Tutukluluğun Devamına İtiraz Dilekçesi | Samsun Ceza Avukatı
- Mehmet Furkan KALENDEROĞLU
- 9 Nis
- 5 dakikada okunur
BAFRA SULH CEZA HAKİMLİĞİNE
DOSYA NO : 2025/D. İş.
TUTUKLAMAYA
İTİRAZ EDEN ŞÜPHELİ : S......................... (T.C. No:)
ŞÜPHELİ MÜDAFİİ : Av.
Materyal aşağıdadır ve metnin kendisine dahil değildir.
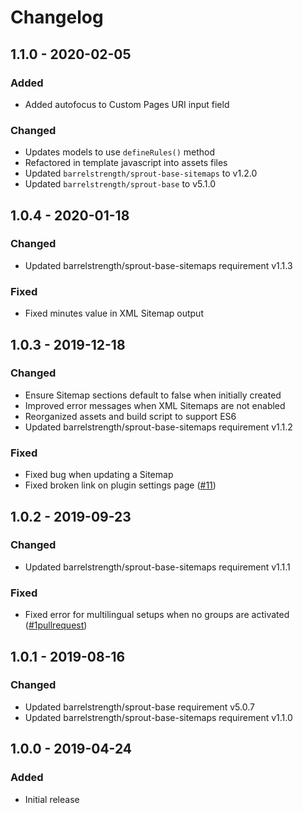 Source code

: # Changelog

## 1.1.0 - 2020-02-05

### Added
- Added autofocus to Custom Pages URI input field

### Changed
- Updates models to use `defineRules()` method
- Refactored in template javascript into assets files
- Updated `barrelstrength/sprout-base-sitemaps` to v1.2.0
- Updated `barrelstrength/sprout-base` to v5.1.0

## 1.0.4 - 2020-01-18

### Changed
- Updated barrelstrength/sprout-base-sitemaps requirement v1.1.3

### Fixed
- Fixed minutes value in XML Sitemap output

## 1.0.3 - 2019-12-18

### Changed
- Ensure Sitemap sections default to false when initially created
- Improved error messages when XML Sitemaps are not enabled
- Reorganized assets and build script to support ES6
- Updated barrelstrength/sprout-base-sitemaps requirement v1.1.2

### Fixed
- Fixed bug when updating a Sitemap
- Fixed broken link on plugin settings page ([#11])

[#11]: https://github.com/barrelstrength/craft-sprout-sitemaps/issues/11

## 1.0.2 - 2019-09-23

### Changed
- Updated barrelstrength/sprout-base-sitemaps requirement v1.1.1

### Fixed
- Fixed error for multilingual setups when no groups are activated ([#1pullrequest])

[#1pullrequest]: https://github.com/barrelstrength/craft-sprout-base-sitemaps/pull/1/files

## 1.0.1 - 2019-08-16

### Changed
- Updated barrelstrength/sprout-base requirement v5.0.7
- Updated barrelstrength/sprout-base-sitemaps requirement v1.1.0

## 1.0.0 - 2019-04-24

### Added 
- Initial release

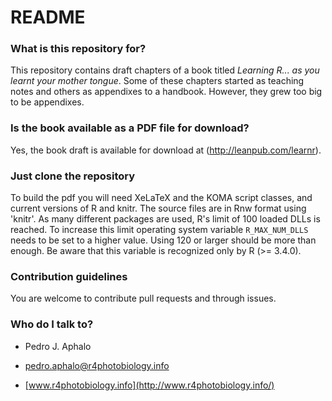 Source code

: # README #

### What is this repository for? ###

This repository contains draft chapters of a book titled _Learning R... as you learnt your mother tongue_. 
Some of these chapters started as teaching notes and others as appendixes to a handbook. However, they grew too big to be appendixes. 

### Is the book available as a PDF file for download? ###

Yes, the book draft is available for download at (http://leanpub.com/learnr).

### Just clone the repository ###

To build the pdf you will need XeLaTeX and the KOMA script classes, and current versions of R and knitr. 
The source files are in Rnw format using 'knitr'.
As many different packages are used, R's limit of 100 loaded DLLs is reached. 
To increase this limit operating system variable `R_MAX_NUM_DLLS` needs to be
set to a higher value. Using 120 or larger should be more than enough. Be aware that
this variable is recognized only by R (>= 3.4.0).

### Contribution guidelines ###

You are welcome to contribute pull requests and through issues.

### Who do I talk to? ###

* Pedro J. Aphalo 

* [pedro.aphalo@r4photobiology.info](mailto:pedro.aphalo@r4photobiology.info)

* [www.r4photobiology.info](http://www.r4photobiology.info/)
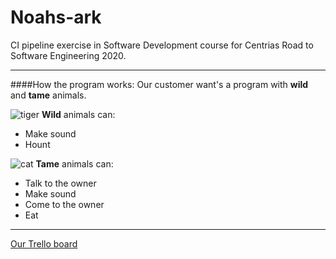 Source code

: # Noahs-ark 
CI pipeline exercise in Software Development course for Centrias Road to Software Engineering 2020.
_ _ _
####How the program works:
Our customer want's a program with **wild** and **tame** animals. 


 ![tiger](https://encrypted-tbn0.gstatic.com/images?q=tbn%3AANd9GcSbocNHYbr1nNFbRCwVNvrxDt5BhA1CmpD5WduI2VKAsHNLOutT&usqp=CAU)
 **Wild** animals can:  
* Make sound
* Hount

![cat](https://encrypted-tbn0.gstatic.com/images?q=tbn%3AANd9GcQP6KQaccJIkRiX6SkN3AsYuGue_41LwHpS7Deoy0zvI1p6Tftm&usqp=CAU)
**Tame** animals can: 
* Talk to the owner
* Make sound
* Come to the owner
* Eat
_ _ _ 

[Our Trello board](https://trello.com/b/a4C3DPrX/3sharp)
Mehmet Furkan KALENDEROĞLU
TUTUKLAMA TARİHİ : 12/09/2024
KONU :Bafra Sulh Ceza Hakimliği’nin 28/02/2025 tarihli 2025/ D. İş. numaralı kararı ile vermiş olduğu tutuklamanın devamına itirazlarımızın ve şüphelinin tahliyesine karar verilmesi taleplerimizin sunulmasından ibarettir.
AÇIKLAMALARIMIZ:
1- Bafra Cumhuriyet Başsavcılığı’nca yürütülen 2024/ nolu soruşturma kapsamında 12/04/2024 tarihinde şüphelinin ifadesi alınmış ve tutuklama tedbiri uygulanması istemiyle Bafra Sulh Ceza Hakimliği’ne sevk edilmiştir.
2- Bafra Sulh Ceza Hakimliği'nin 12/09/2024 tarihli kararı ile müdafii olduğum şüpheli hakkında CMK m.100 gereğince tutuklanma tedbirinin uygulanmasına karar verilmiştir. Bafra Sulh Ceza Hakimliği’nin tutuklama kararı yerinde değildir. Yasal süresi içinde karara itiraz ediyoruz. Şöyle ki;
3- Sulh Ceza Hakimliğince verilen tutuklama kararında müvekkilin tutuklanmasına sebep olan husus yeterli şekilde gerekçelendirilmemiştir. Zira müvekkilin kaçma ve saklanma şüphesini uyandıran somut olguların varlığından söz edilmiş fakat; bu somut olgular açıklığa kavuşturulmamıştır. Müvekkil üzerinde arama yapıldığında dahi hiçbir zorluk çıkarmamış, kolluk kuvvetleri ile münakaşaya girmemiş; kendine ait 2 cep telefonunu da rızasıyla verdiği gibi bilgisayarını da arayabileceklerini belirtmiştir.
4- Müvekkilin açık kimliği bellidir. Kimliği konusunda şüphe oluşturacak herhangi bir durum söz konusu değildir.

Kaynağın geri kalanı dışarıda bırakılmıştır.